Induced pluripotent stem cells (iPSCs) are pluripotent, ESC-like cells that can be derived from differentiated cells by forced expression of a defined set of “reprogramming” factors, the best known of which are OCT-4, SOX2, KLF4, and c-MYC. Following successful reprogramming, iPSCs exhibit a gene expression signature similar to that of ESCs and exhibit both pluripotency and the capacity of self-renewal. They have consequently garnered much attention from the research community, as their use in research avoids much of the inherent ethical and technical issues surrounding the use of ESCs derived from human blastocysts. Like ESCs, iPSCs are the subject of intense investigation, due to their enormous potential for use in regenerative and personalized medicine, drug screening, and to further our understanding of the cell signaling networks that regulate embryonic development.

Both ESCs and iPSCs can be induced to develop into distinct cell types, representing each of the three primary germ layers that are established during gastrulation: ectoderm, mesoderm, and endoderm. The ectoderm is the precursor of neuronal stem cells, which divide to yield the cells comprising the brain, spinal cord and peripheral nerves. Other cells of ectodermal origin include the epidermis, and distal regions of the digestive tract. The mesoderm differentiates into mesenchymal stem cells, the precursors to fat, muscle and bone, and hematopoietic stem cells, which yield all the cell lineages of the blood and immune systems. The endoderm differentiates into endodermal progenitor cells (the precursor of both hepatic and pancreatic cells) and is also the precursor of the cells that line the digestive, respiratory and urinary tracts.

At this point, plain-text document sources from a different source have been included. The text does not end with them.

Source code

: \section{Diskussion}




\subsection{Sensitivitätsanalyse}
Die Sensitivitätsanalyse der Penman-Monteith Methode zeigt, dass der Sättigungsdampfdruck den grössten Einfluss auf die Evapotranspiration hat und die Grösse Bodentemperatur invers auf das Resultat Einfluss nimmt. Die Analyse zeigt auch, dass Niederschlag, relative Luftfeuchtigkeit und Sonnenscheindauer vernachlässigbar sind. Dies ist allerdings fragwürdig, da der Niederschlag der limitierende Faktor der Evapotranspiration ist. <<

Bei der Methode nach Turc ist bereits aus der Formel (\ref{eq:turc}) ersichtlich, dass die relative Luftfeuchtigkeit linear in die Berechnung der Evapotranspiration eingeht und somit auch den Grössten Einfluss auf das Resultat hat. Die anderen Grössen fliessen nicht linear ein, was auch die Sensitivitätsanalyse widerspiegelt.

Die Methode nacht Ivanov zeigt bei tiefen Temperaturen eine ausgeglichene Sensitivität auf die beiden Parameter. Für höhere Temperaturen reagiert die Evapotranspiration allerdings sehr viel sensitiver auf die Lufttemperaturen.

Development along each lineage is regulated by several signaling pathways that control cell division, growth and differentiation, including BMP/TGF-β, Notch, Wnt/β-catenin, Hedgehog, and Hippo pathways. Each of these pathways is regulated by a complex array of genetic, epigenetic (e.g., histone modification) and exogenous signaling factors that serve to guide cell fate and behavior during development and differentiation.

References

  1. Wilson CW, Chuang PT (2010) Mechanism and evolution of cytosolic Hedgehog signal transduction. Development 137(13), 2079–94.
  2. Young RA (2011) Control of the embryonic stem cell state. Cell 144(6), 940–54.

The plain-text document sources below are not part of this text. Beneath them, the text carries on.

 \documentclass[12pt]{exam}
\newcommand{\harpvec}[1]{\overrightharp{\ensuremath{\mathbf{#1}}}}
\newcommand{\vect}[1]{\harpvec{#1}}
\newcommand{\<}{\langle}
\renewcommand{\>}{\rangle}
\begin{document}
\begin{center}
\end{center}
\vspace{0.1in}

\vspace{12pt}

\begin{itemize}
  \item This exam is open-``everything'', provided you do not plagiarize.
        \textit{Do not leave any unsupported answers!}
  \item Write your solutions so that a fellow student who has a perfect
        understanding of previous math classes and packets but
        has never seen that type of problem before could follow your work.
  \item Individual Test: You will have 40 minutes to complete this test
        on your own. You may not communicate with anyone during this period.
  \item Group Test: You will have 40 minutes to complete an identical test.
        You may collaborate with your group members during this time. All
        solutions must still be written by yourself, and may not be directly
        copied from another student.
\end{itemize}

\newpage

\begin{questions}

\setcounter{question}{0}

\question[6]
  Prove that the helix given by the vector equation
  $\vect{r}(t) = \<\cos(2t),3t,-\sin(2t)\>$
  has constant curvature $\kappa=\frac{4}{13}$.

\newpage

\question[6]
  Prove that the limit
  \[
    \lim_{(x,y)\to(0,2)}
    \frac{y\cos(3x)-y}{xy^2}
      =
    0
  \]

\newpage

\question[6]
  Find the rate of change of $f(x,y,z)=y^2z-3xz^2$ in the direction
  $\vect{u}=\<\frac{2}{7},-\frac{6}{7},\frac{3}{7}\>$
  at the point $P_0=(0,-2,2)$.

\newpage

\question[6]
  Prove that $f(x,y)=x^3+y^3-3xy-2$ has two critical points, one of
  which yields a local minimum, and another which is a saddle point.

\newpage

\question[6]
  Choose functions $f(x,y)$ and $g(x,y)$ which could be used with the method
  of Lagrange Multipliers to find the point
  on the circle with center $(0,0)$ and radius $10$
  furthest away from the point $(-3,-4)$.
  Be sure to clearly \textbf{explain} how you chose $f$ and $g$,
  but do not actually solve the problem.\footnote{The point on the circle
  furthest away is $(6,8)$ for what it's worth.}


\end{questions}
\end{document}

  3. Ng HH, Surani MA (2011) The transcriptional and signalling networks of pluripotency. Nat. Cell Biol. 13(5), 490–6.
  4. Miki T, Yasuda SY, Kahn M (2011) Wnt/β-catenin signaling in embryonic stem cell self-renewal and somatic cell reprogramming. Stem Cell Rev 7(4), 836–46.
  5. Orkin SH, Hochedlinger K (2011) Chromatin connections to pluripotency and cellular reprogramming. Cell 145(6), 835–50.

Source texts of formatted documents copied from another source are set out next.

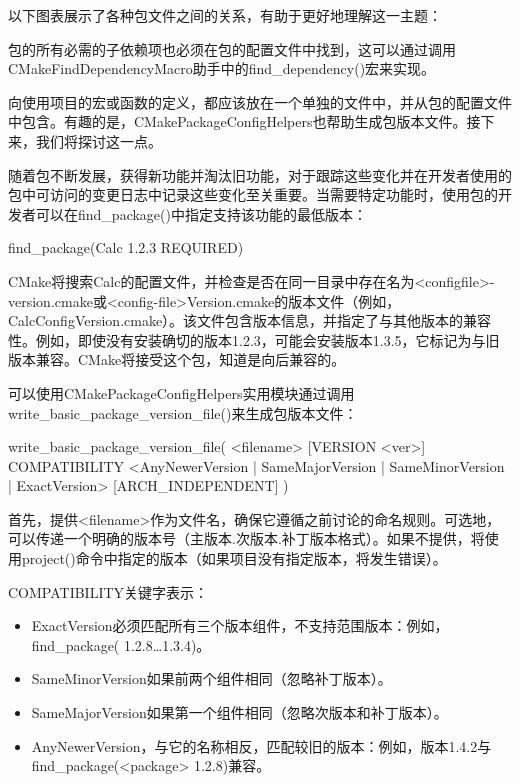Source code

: 以下图表展示了各种包文件之间的关系，有助于更好地理解这一主题：


包的所有必需的子依赖项也必须在包的配置文件中找到，这可以通过调用CMakeFindDependencyMacro助手中的find\_dependency()宏来实现。

向使用项目的宏或函数的定义，都应该放在一个单独的文件中，并从包的配置文件中包含。有趣的是，CMakePackageConfigHelpers也帮助生成包版本文件。接下来，我们将探讨这一点。


随着包不断发展，获得新功能并淘汰旧功能，对于跟踪这些变化并在开发者使用的包中可访问的变更日志中记录这些变化至关重要。当需要特定功能时，使用包的开发者可以在find\_package()中指定支持该功能的最低版本：

\begin{cmake}
find_package(Calc 1.2.3 REQUIRED)
\end{cmake}

CMake将搜索Calc的配置文件，并检查是否在同一目录中存在名为<configfile>-version.cmake或<config-file>Version.cmake的版本文件（例如，CalcConfigVersion.cmake）。该文件包含版本信息，并指定了与其他版本的兼容性。例如，即使没有安装确切的版本1.2.3，可能会安装版本1.3.5，它标记为与旧版本兼容。CMake将接受这个包，知道是向后兼容的。

可以使用CMakePackageConfigHelpers实用模块通过调用write\_basic\_package\_version\_file()来生成包版本文件：

\begin{shell}
write_basic_package_version_file(
    <filename> [VERSION <ver>]
    COMPATIBILITY <AnyNewerVersion | SameMajorVersion |
    SameMinorVersion | ExactVersion>
    [ARCH_INDEPENDENT]
)
\end{shell}

首先，提供<filename>作为文件名，确保它遵循之前讨论的命名规则。可选地，可以传递一个明确的版本号（主版本.次版本.补丁版本格式）。如果不提供，将使用project()命令中指定的版本（如果项目没有指定版本，将发生错误）。

COMPATIBILITY关键字表示：

\begin{itemize}
\item
ExactVersion必须匹配所有三个版本组件，不支持范围版本：例如，find\_package( 1.2.8…1.3.4)。

\item
SameMinorVersion如果前两个组件相同（忽略补丁版本）。

\item
SameMajorVersion如果第一个组件相同（忽略次版本和补丁版本）。

\item
AnyNewerVersion，与它的名称相反，匹配较旧的版本：例如，版本1.4.2与find\_package(<package> 1.2.8)兼容。
\end{itemize}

  6. Zhao B, Tumaneng K, Guan KL (2011) The Hippo pathway in organ size control, tissue regeneration and stem cell self-renewal. Nat. Cell Biol. 13(8), 877–83.
  7. Andersson ER, Sandberg R, Lendahl U (2011) Notch signaling: simplicity in design, versatility in function. Development 138(17), 3593–612.
  8. Evans M (2011) Discovering pluripotency: 30 years of mouse embryonic stem cells. Nat. Rev. Mol. Cell Biol. 12(10), 680–6.
  9. Watanabe K, Dai X (2011) A WNTer revisit: new faces of β-catenin and TCFs in pluripotency. Sci Signal 4(193), pe41.
  10. Robinton DA, Daley GQ (2012) The promise of induced pluripotent stem cells in research and therapy. Nature 481(7381), 295–305.